Enterprises and team leaders must ultimately decide what is best for them given the historical shortage of AI talent. At a time when Big Tech companies like Google, Meta, and others are engaged in a tug-of-war for skilled personnel, the price of moving in-house and building your own team from the ground up may be extremely expensive and inefficient. However, no two projects or businesses are alike, and only those with access to the necessary data can determine whether they require outside assistance or not.
What will under-resourced AI teams do next?
Smaller businesses and organizations are realizing that the little models they have used for a variety of reasons throughout the organization are now unmanageable because they are fragmented, compartmentalized, and frequently unintelligible to anybody but their creators.
Entire procedures and systems are being left behind as employees depart for better offers, more pleasant working conditions, or just a change. Companies are unsure as to whether the vast quantities of AI models and their applications can be audited, and frequently these departures cause models to freeze in time. Nobody wants to touch them for fear of damaging them, just like an archaeological treasure.

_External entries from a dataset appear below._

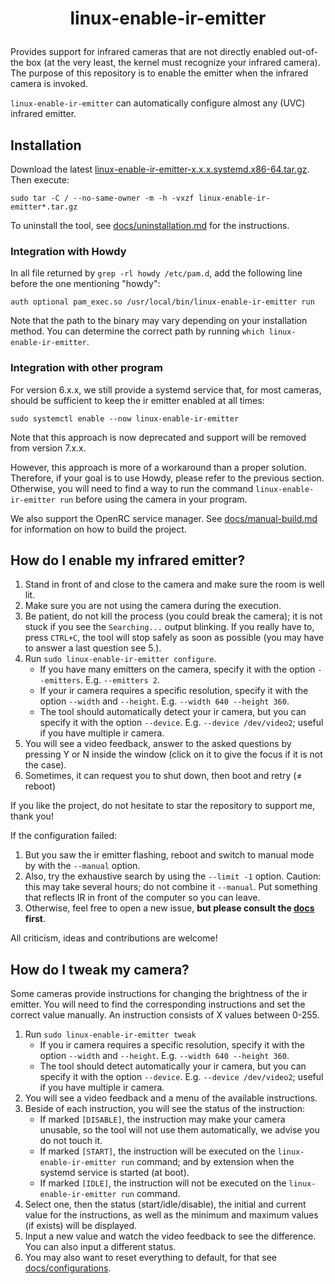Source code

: # <p align=center>linux-enable-ir-emitter</p>

Provides support for infrared cameras that are not directly enabled out-of-the box (at the very least, the kernel must recognize your infrared camera). The purpose of this repository is to enable the emitter when the infrared camera is invoked.

`linux-enable-ir-emitter` can automatically configure almost any (UVC) infrared emitter.

## Installation
Download the latest [linux-enable-ir-emitter-x.x.x.systemd.x86-64.tar.gz](https://github.com/EmixamPP/linux-enable-ir-emitter/releases). Then execute:
```
sudo tar -C / --no-same-owner -m -h -vxzf linux-enable-ir-emitter*.tar.gz
```

To uninstall the tool, see [docs/uninstallation.md](docs/uninstallation.md) for the instructions.

### Integration with Howdy
In all file returned by `grep -rl howdy /etc/pam.d`, add the following line before the one mentioning "howdy":
```
auth optional pam_exec.so /usr/local/bin/linux-enable-ir-emitter run
```

Note that the path to the binary may vary depending on your installation method. You can determine the correct path by running `which linux-enable-ir-emitter`.

### Integration with other program
For version 6.x.x, we still provide a systemd service that, for most cameras, should be sufficient to keep the ir emitter enabled at all times:

```
sudo systemctl enable --now linux-enable-ir-emitter
```
Note that this approach is now deprecated and support will be removed from version 7.x.x.

However, this approach is more of a workaround than a proper solution. Therefore, if your goal is to use Howdy, please refer to the previous section. Otherwise, you will need to find a way to run the command `linux-enable-ir-emitter run` before using the camera in your program.

We also support the OpenRC service manager. See [docs/manual-build.md](docs/manual-build.md) for information on how to build the project.

## How do I enable my infrared emitter?
1. Stand in front of and close to the camera and make sure the room is well lit.
2. Make sure you are not using the camera during the execution.
3. Be patient, do not kill the process (you could break the camera); it is not stuck if you see the `Searching...` output blinking. If you really have to, press `CTRL+C`, the tool will stop safely as soon as possible (you may have to answer a last question see 5.).
4. Run `sudo linux-enable-ir-emitter configure`.
    * If you have many emitters on the camera, specify it with the option `--emitters`. E.g. `--emitters 2`.
    * If your ir camera requires a specific resolution, specify it with the option `--width` and `--height`. E.g. `--width 640 --height 360`.
    * The tool should automatically detect your ir camera, but you can specify it with the option `--device`. E.g. `--device /dev/video2`; useful if you have multiple ir camera.
5. You will see a video feedback, answer to the asked questions by pressing Y or N inside the window (click on it to give the focus if it is not the case).
6. Sometimes, it can request you to shut down, then boot and retry ($\neq$ reboot)

If you like the project, do not hesitate to star the repository to support me, thank you!

If the configuration failed:
1. But you saw the ir emitter flashing, reboot and switch to manual mode by with the `--manual` option.
2. Also, try the exhaustive search by using the `--limit -1` option. Caution: this may take several hours; do not combine it `--manual`. Put something that reflects IR in front of the computer so you can leave.
3. Otherwise, feel free to open a new issue, **but please consult the [docs](docs/README.md) first**.

All criticism, ideas and contributions are welcome!

## How do I tweak my camera?
Some cameras provide instructions for changing the brightness of the ir emitter.
You will need to find the corresponding instructions and set the correct value manually.
An instruction consists of X values between 0-255.

1. Run `sudo linux-enable-ir-emitter tweak`
   * If you ir camera requires a specific resolution, specify it with the option `--width` and `--height`. E.g. `--width 640 --height 360`.
   * The tool should detect automatically your ir camera, but you can specify it with the option `--device`. E.g. `--device /dev/video2`; useful if you have multiple ir camera.
2. You will see a video feedback and a menu of the available instructions.
3. Beside of each instruction, you will see the status of the instruction:
   * If marked `[DISABLE]`, the instruction may make your camera unusable, so the tool will not use them automatically, we advise you do not touch it.
   * If marked `[START]`, the instruction will be executed on the `linux-enable-ir-emitter run` command; and by extension when the systemd service is started (at boot).
   * If marked `[IDLE]`, the instruction will not be executed on the `linux-enable-ir-emitter run` command.
4. Select one, then the status (start/idle/disable), the initial and current value for the instructions, as well as the minimum and maximum values (if exists) will be displayed.
5. Input a new value and watch the video feedback to see the difference. You can also input a different status.
6. You may also want to reset everything to default, for that see [docs/configurations](docs/configurations).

We are surrounded by the advantages of AI now and in the future. Daily data are presented to us, including the disruption of entire industries, thousands of hours saved on administrative work, and billions of dollars in value created. Unfortunately, there is a big difference between what C-suite level executives desire and what they can get, and it all starts with their difficulty finding the proper employees.

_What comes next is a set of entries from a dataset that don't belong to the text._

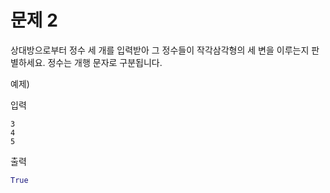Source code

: # 문제 2

상대방으로부터 정수 세 개를 입력받아 그 정수들이 작각삼각형의 세 변을 이루는지 판별하세요. 정수는 개행 문자로 구분됩니다.



예제)

입력

```
3
4
5
```

출력

``` python
True
```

To really establish the UK as a global AI center, the UK government has presented suggestions for a new AI rulebook in addition to existing funding commitments. More work must be done in order to reach that potential. Starting at the university level, this entails supplying the enormous demand with top-notch curricula, qualified instructors, and practical, hands-on experience with the models.
However, businesses may not always be able to wait for such a long period to benefit from AI given the variety of short-term solutions accessible to them.